Built by Astrium in Toulouse, the Gaia spacecraft took off on board an Antonov 124 heavy-lift aircraft at 20.00 yesterday from Toulouse airport with the destination of Cayenne, the capital of French Guiana. The spacecraft will now be transported by truck to Europe’s Spaceport in Kourou, 64 km from Cayenne.
“This is a very exciting day for the Gaia mission and all the teams involved, who have worked for years to get to where we are today,” says Giuseppe Sarri, ESA’s Gaia project manager. “Arriving in Kourou and starting the launch campaign is a great achievement.”
Gaia’s main goal is to create a highly accurate 3D map of our galaxy, the Milky Way, by repeatedly observing a billion stars to determine their precise positions in space and their motions through it.
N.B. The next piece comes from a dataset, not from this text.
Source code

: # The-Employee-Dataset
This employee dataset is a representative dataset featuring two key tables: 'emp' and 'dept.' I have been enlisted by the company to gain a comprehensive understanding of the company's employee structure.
A billion stars is roughly 1% of all the stars spread across the Milky Way, providing a representative sample from which the properties of the whole galaxy can be measured. Gaia will measure these stars from an orbit around the Sun, near a location known as the L2 Lagrangian point, some 1.5 million km beyond Earth’s orbit.
Other measurements will assess the vital physical properties of each star, including its temperature, luminosity and composition.
The resulting census will allow astronomers to determine the origin and the evolution of our galaxy.
Gaia will also uncover tens of thousands of previously unseen objects, including asteroids in our Solar System, planets around nearby stars, and exploding stars – supernovae – in other galaxies.
Sarri, who also flew on the Antonov aircraft with Gaia, said that the flight from Europe to South America went smoothly. “We are now looking forward to the coming weeks of final preparation, which we will undertake with the same care and determination that the teams have shown so far when building the spacecraft.”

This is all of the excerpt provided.